Context:I (Daniel C) have been working with Aram Ebtekar on various directions in his work on algorithmic thermodynamics and the causal arrow of time. This post explores some implications of algorithmic thermodynamics on the concept of optimization. All mistakes are my (Daniel’s) own.

A typical picture of optimization is when an agent causes the environment to have a convergent attractor: When you have an agent that is trying to steer a system towards particular target configurations, you can predict that the system will likely end up in those target configurations even if you have significant uncertainty over the initial configurations of the subsystem.

Some examples:

When a person tries to build a house, the raw materials might initially be scattered in various possible locations, but they will all end up in a narrow configuration where the house is built according to the architect’s plans.
When a chess player is trying to checkmate their opponent, the pieces might start in many possible mid-game configurations, but a skilled player will reliably steer many of these initial positions toward configurations where their opponent’s king is trapped.

This view of optimization can be framed as a form of entropy reduction. Initially, we have high uncertainty about which configuration the system occupies: There are many possible initial states the raw materials or chess pieces could be in. The optimizing process reduces this uncertainty, concentrating probability mass from a broad initial distribution into a tight final distribution.

However, note that this entropy reduction cannot occur globally for two related reasons: the second law of thermodynamics and the reversibility of the laws of physics. The second law directly states that the total entropy of an isolated system tends to increase over time, which forbids global entropy reduction. Similarly, reversibility of the microscopic dynamics requires that each initial microstate maps to a distinct final microstate, which is incompatible with our “convergent attractor” picture where many initial states funnel to the same final state. In fact, within the framework of stochastic thermodynamics, the derivation of the second law is closely linked to the reversibility of the underlying physics. Roughly speaking, the reversibility of the underlying laws of physics allows us to define coarse-grained macrostates of the system where the dynamics are approximately Markovian. Once we have this Markovian structure, we can derive the second law of thermodynamics as a mathematical consequence:

Second law from reversibility of physics^[1]

Stochastic thermodynamics operates on coarse-grained macrostates rather than exact microstates. Let $X$ denote the space of macrostates. We translate reversibility of underlying physical laws into Markovian dynamics on these macrostates, allowing us to model thermodynamic systems as Markov processes.

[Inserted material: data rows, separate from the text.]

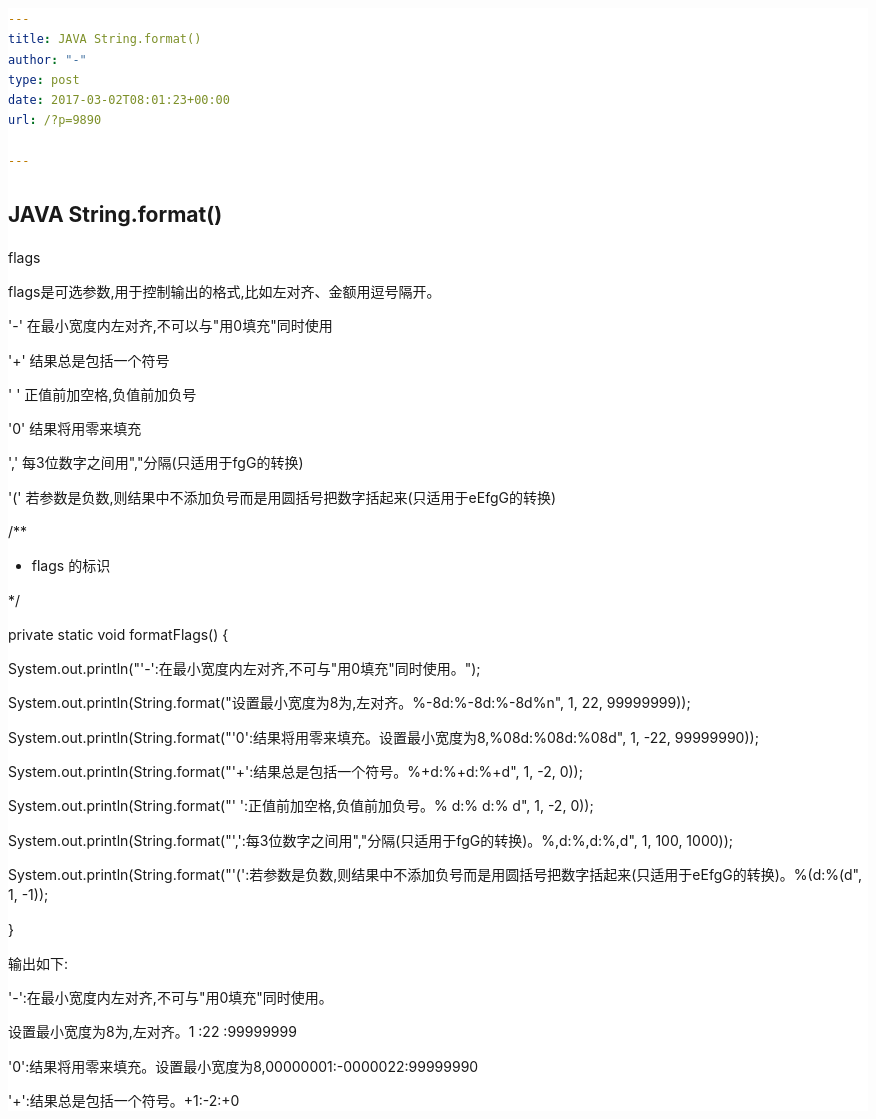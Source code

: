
 ```yaml
---
title: JAVA String.format()
author: "-"
type: post
date: 2017-03-02T08:01:23+00:00
url: /?p=9890

---
```

## JAVA String.format()
flags
  
flags是可选参数,用于控制输出的格式,比如左对齐、金额用逗号隔开。

'-' 在最小宽度内左对齐,不可以与"用0填充"同时使用

'+' 结果总是包括一个符号

' ' 正值前加空格,负值前加负号

'0' 结果将用零来填充

',' 每3位数字之间用","分隔(只适用于fgG的转换)

'(' 若参数是负数,则结果中不添加负号而是用圆括号把数字括起来(只适用于eEfgG的转换)
  
/**
  
* flags 的标识
  
*/
  
private static void formatFlags() {
     
System.out.println("'-':在最小宽度内左对齐,不可与\"用0填充\"同时使用。");
     
System.out.println(String.format("设置最小宽度为8为,左对齐。%-8d:%-8d:%-8d%n", 1, 22, 99999999));
     
System.out.println(String.format("'0':结果将用零来填充。设置最小宽度为8,%08d:%08d:%08d", 1, -22, 99999990));
     
System.out.println(String.format("'+':结果总是包括一个符号。%+d:%+d:%+d", 1, -2, 0));
     
System.out.println(String.format("' ':正值前加空格,负值前加负号。% d:% d:% d", 1, -2, 0));
     
System.out.println(String.format("',':每3位数字之间用","分隔(只适用于fgG的转换)。%,d:%,d:%,d", 1, 100, 1000));
     
System.out.println(String.format("'(':若参数是负数,则结果中不添加负号而是用圆括号把数字括起来(只适用于eEfgG的转换)。%(d:%(d", 1, -1));
  
}
  
输出如下: 

'-':在最小宽度内左对齐,不可与"用0填充"同时使用。
  
设置最小宽度为8为,左对齐。1 :22 :99999999

'0':结果将用零来填充。设置最小宽度为8,00000001:-0000022:99999990
  
'+':结果总是包括一个符号。+1:-2:+0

For systems with discrete state spaces and time evolution, the translation is straightforward. Macrostates form a partition over the microstates of an underlying system that evolves deterministically and reversibly. The transition probability $P (y, x)$ is simply the fraction of microstates in $x$ that evolve into macrostate $y$ after one time step. We define $π$ as the stationary measure of $P$ —the (often unique) measure satisfying $P π = π$ , where $P π (y) = \sum_{x \in X} P (y, x) π (x)$ .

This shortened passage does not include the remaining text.